From the April 18, 1936, issue

NIGHT-ILLUMINATED MUSEUM OFFERS “SPOOKY” SIGHTS

Scary folk, who shiver at skeletons even in broad daylight, had best keep away from the neighborhood of museums at night. Else they may be treated to a view of a spooky-looking array of bones apparently suspended by magic in the lurid light within. Actually, of course, the thing is nothing but the skeleton of some sea creature hung from the ceiling to spare floor space. The picture was taken through the windows of the U.S. National Museum in Washington.

IMPORTANCE OF HEREDITY AS CAUSE OF CANCER STRESSED

The importance of heredity or of constitutional factors in the causation of cancer was stressed at the meeting of the American Association for Cancer Research at Boston, Mass.

Failure to nurse one’s young, for example, causes breast cancer only when there is a constitutional tendency to the disease. This was brought out in studies on mice reported by Dr. C.V. Green and Elizabeth Fekete of the Roscoe B. Jackson Memorial Laboratory, Bar Harbor, Maine.

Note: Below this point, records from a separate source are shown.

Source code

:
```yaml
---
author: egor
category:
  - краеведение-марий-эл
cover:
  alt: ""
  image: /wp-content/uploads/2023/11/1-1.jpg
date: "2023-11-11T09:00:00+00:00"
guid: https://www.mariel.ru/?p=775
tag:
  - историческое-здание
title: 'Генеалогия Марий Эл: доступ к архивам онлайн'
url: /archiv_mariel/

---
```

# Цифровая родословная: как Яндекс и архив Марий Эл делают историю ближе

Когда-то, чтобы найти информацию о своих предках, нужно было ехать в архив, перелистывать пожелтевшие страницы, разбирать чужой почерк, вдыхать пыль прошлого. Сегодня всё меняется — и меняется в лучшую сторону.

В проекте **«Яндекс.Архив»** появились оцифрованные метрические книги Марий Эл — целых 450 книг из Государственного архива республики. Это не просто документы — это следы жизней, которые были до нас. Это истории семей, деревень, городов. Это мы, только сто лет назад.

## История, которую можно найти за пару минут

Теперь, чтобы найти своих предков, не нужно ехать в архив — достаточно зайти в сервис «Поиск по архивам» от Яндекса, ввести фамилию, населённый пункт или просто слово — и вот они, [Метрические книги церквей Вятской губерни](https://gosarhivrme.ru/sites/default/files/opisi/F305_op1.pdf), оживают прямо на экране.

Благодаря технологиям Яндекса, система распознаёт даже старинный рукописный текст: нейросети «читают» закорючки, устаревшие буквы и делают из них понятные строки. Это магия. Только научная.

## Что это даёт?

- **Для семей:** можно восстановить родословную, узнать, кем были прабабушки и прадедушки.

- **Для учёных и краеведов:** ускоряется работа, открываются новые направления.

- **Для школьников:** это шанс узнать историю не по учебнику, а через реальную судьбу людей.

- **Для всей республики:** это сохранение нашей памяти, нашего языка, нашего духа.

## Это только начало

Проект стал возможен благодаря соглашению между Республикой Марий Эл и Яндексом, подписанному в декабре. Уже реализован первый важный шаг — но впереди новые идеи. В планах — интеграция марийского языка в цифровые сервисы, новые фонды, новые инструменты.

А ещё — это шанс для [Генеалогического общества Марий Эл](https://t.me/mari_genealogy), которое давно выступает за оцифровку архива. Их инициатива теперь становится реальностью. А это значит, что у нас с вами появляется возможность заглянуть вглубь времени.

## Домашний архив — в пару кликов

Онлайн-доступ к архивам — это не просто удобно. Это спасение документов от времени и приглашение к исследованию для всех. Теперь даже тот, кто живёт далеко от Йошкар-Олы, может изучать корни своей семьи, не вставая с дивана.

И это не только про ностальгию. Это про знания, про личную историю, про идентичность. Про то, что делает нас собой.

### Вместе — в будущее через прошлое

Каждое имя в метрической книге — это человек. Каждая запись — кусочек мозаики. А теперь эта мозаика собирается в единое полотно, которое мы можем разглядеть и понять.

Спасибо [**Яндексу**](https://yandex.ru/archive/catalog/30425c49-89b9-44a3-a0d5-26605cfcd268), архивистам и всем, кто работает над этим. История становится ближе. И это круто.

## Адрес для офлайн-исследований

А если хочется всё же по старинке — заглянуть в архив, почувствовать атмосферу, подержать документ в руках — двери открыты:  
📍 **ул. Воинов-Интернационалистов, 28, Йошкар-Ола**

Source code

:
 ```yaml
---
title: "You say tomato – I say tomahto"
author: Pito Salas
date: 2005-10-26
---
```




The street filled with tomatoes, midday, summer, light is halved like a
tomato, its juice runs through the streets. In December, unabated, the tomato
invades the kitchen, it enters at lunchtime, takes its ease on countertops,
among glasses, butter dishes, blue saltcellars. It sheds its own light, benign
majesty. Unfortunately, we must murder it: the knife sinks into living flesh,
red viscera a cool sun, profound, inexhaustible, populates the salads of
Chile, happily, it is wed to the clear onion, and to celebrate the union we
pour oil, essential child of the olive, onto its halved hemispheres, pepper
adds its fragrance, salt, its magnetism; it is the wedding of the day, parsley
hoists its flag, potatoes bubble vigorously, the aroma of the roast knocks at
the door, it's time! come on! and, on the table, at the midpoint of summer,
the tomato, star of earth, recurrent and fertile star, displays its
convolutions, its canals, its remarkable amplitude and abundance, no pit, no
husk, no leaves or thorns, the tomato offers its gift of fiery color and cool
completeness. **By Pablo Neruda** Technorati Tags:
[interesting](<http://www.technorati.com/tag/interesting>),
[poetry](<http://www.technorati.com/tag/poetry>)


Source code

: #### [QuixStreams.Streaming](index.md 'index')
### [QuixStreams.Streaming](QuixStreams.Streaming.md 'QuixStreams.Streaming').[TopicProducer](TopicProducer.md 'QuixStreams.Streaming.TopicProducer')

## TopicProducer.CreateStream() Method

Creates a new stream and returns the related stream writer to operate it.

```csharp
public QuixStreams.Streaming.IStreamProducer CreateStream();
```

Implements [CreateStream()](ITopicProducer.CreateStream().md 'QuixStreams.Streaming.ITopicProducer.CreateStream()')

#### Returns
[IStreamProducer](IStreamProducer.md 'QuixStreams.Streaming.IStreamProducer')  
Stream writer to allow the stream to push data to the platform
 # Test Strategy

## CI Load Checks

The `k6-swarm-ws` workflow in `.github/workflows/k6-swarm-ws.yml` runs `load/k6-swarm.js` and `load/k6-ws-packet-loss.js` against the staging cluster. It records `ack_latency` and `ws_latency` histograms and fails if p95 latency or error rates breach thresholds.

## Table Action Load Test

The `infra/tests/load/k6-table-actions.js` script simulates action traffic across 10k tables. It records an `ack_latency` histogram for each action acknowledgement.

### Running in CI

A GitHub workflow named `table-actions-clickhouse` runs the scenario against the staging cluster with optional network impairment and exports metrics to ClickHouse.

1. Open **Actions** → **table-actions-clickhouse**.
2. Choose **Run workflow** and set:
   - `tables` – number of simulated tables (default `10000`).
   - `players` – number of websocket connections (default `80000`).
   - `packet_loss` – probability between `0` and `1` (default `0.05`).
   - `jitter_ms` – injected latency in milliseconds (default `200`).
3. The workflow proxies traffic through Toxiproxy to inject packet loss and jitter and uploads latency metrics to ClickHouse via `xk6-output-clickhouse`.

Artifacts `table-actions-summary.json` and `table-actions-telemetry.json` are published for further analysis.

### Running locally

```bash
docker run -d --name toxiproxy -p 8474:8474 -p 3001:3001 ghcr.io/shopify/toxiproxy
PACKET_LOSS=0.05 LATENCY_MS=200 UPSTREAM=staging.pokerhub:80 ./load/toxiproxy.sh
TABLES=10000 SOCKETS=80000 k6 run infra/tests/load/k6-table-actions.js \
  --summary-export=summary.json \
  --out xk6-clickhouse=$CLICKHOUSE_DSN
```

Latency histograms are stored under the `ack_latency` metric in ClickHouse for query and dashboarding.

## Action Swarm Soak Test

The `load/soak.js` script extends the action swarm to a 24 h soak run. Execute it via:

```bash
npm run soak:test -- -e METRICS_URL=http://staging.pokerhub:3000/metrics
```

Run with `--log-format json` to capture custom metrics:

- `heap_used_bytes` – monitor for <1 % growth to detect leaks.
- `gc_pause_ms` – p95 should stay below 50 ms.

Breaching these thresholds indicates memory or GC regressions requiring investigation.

Cancer-susceptible individuals may be those having a constitutional tendency to grow old, physiologically, at an early age. Studies of the blood in cancerous mice suggest this possible linking of cancer with the aging process, Dr. Leonell C. Strong of Yale University School of Medicine reported.

A defect in the supply of hemoglobin, the oxygen-carrier in circulating blood, was found by Dr. Strong in mice with a known hereditary tendency to cancer.

“This defect is probably hereditarily determined,” Dr. Strong said. “The precocious drop in hemoglobin reflects possibly a premature aging involution process in those mice which are more susceptible to develop spontaneous cancer.”

From his own and other studies, Dr. Strong concludes that susceptibility to spontaneous cancer is not controlled by a single genetic determiner and that cancer of any part of the body is the result of many influences within the body. The mechanism that controls the start of cancer is, however, not entirely genetic or constitutional.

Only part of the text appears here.